*Activity*: In this exercise, return each entry exactly as given.

*Excerpted records*:
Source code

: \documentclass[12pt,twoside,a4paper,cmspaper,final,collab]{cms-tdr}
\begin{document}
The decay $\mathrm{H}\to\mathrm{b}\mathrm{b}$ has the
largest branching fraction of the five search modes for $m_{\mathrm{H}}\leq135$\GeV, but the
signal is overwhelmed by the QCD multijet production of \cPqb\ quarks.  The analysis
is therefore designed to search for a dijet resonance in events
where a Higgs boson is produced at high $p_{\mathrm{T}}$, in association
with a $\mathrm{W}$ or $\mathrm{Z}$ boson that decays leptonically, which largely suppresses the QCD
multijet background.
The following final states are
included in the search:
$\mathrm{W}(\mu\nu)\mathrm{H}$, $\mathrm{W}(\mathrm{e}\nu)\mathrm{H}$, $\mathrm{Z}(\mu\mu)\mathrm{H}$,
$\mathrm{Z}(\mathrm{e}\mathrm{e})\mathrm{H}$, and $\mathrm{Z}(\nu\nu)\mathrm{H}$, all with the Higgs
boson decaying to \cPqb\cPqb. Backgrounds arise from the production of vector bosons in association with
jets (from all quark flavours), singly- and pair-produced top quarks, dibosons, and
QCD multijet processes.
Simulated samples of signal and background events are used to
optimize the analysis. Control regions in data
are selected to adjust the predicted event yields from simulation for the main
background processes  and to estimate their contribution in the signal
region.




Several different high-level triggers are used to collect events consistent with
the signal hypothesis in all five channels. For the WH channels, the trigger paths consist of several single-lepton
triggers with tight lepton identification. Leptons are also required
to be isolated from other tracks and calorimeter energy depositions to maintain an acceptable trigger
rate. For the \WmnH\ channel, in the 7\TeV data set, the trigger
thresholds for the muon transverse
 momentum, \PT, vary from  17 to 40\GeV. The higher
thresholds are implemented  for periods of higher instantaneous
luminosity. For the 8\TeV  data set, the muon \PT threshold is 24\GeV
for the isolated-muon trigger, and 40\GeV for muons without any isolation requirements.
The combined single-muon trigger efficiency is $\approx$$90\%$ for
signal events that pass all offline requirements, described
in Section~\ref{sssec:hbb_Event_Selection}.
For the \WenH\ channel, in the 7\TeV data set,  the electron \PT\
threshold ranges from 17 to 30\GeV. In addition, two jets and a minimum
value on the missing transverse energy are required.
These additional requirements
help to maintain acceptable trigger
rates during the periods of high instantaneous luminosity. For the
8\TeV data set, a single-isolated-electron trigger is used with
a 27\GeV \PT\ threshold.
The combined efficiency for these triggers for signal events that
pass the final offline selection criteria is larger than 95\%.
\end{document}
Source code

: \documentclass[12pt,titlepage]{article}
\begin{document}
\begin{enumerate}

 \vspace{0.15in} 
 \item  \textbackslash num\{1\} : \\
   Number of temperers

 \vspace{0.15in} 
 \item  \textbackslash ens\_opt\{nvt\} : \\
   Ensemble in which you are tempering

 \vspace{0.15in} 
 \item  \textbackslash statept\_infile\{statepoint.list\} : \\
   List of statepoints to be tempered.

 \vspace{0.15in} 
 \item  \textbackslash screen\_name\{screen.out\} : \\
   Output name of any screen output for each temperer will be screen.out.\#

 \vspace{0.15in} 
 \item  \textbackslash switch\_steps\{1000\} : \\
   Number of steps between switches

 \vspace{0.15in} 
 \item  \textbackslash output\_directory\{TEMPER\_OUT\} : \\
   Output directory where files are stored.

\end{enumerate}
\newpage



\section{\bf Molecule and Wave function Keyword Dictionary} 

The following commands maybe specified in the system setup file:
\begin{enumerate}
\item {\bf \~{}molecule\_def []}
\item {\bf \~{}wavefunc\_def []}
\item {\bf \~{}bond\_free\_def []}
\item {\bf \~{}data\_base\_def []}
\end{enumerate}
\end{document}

*Answer to this task*:
Source code

: \documentclass[12pt,twoside,a4paper,cmspaper,final,collab]{cms-tdr}
\begin{document}
The decay $\mathrm{H}\to\mathrm{b}\mathrm{b}$ has the
largest branching fraction of the five search modes for $m_{\mathrm{H}}\leq135$\GeV, but the
signal is overwhelmed by the QCD multijet production of \cPqb\ quarks.  The analysis
is therefore designed to search for a dijet resonance in events
where a Higgs boson is produced at high $p_{\mathrm{T}}$, in association
with a $\mathrm{W}$ or $\mathrm{Z}$ boson that decays leptonically, which largely suppresses the QCD
multijet background.
The following final states are
included in the search:
$\mathrm{W}(\mu\nu)\mathrm{H}$, $\mathrm{W}(\mathrm{e}\nu)\mathrm{H}$, $\mathrm{Z}(\mu\mu)\mathrm{H}$,
$\mathrm{Z}(\mathrm{e}\mathrm{e})\mathrm{H}$, and $\mathrm{Z}(\nu\nu)\mathrm{H}$, all with the Higgs
boson decaying to \cPqb\cPqb. Backgrounds arise from the production of vector bosons in association with
jets (from all quark flavours), singly- and pair-produced top quarks, dibosons, and
QCD multijet processes.
Simulated samples of signal and background events are used to
optimize the analysis. Control regions in data
are selected to adjust the predicted event yields from simulation for the main
background processes  and to estimate their contribution in the signal
region.




Several different high-level triggers are used to collect events consistent with
the signal hypothesis in all five channels. For the WH channels, the trigger paths consist of several single-lepton
triggers with tight lepton identification. Leptons are also required
to be isolated from other tracks and calorimeter energy depositions to maintain an acceptable trigger
rate. For the \WmnH\ channel, in the 7\TeV data set, the trigger
thresholds for the muon transverse
 momentum, \PT, vary from  17 to 40\GeV. The higher
thresholds are implemented  for periods of higher instantaneous
luminosity. For the 8\TeV  data set, the muon \PT threshold is 24\GeV
for the isolated-muon trigger, and 40\GeV for muons without any isolation requirements.
The combined single-muon trigger efficiency is $\approx$$90\%$ for
signal events that pass all offline requirements, described
in Section~\ref{sssec:hbb_Event_Selection}.
For the \WenH\ channel, in the 7\TeV data set,  the electron \PT\
threshold ranges from 17 to 30\GeV. In addition, two jets and a minimum
value on the missing transverse energy are required.
These additional requirements
help to maintain acceptable trigger
rates during the periods of high instantaneous luminosity. For the
8\TeV data set, a single-isolated-electron trigger is used with
a 27\GeV \PT\ threshold.
The combined efficiency for these triggers for signal events that
pass the final offline selection criteria is larger than 95\%.
\end{document}
Source code

: \documentclass[12pt,titlepage]{article}
\begin{document}
\begin{enumerate}

 \vspace{0.15in} 
 \item  \textbackslash num\{1\} : \\
   Number of temperers

 \vspace{0.15in} 
 \item  \textbackslash ens\_opt\{nvt\} : \\
   Ensemble in which you are tempering

 \vspace{0.15in} 
 \item  \textbackslash statept\_infile\{statepoint.list\} : \\
   List of statepoints to be tempered.

 \vspace{0.15in} 
 \item  \textbackslash screen\_name\{screen.out\} : \\
   Output name of any screen output for each temperer will be screen.out.\#

 \vspace{0.15in} 
 \item  \textbackslash switch\_steps\{1000\} : \\
   Number of steps between switches

 \vspace{0.15in} 
 \item  \textbackslash output\_directory\{TEMPER\_OUT\} : \\
   Output directory where files are stored.

\end{enumerate}
\newpage



\section{\bf Molecule and Wave function Keyword Dictionary} 

The following commands maybe specified in the system setup file:
\begin{enumerate}
\item {\bf \~{}molecule\_def []}
\item {\bf \~{}wavefunc\_def []}
\item {\bf \~{}bond\_free\_def []}
\item {\bf \~{}data\_base\_def []}
\end{enumerate}
\end{document}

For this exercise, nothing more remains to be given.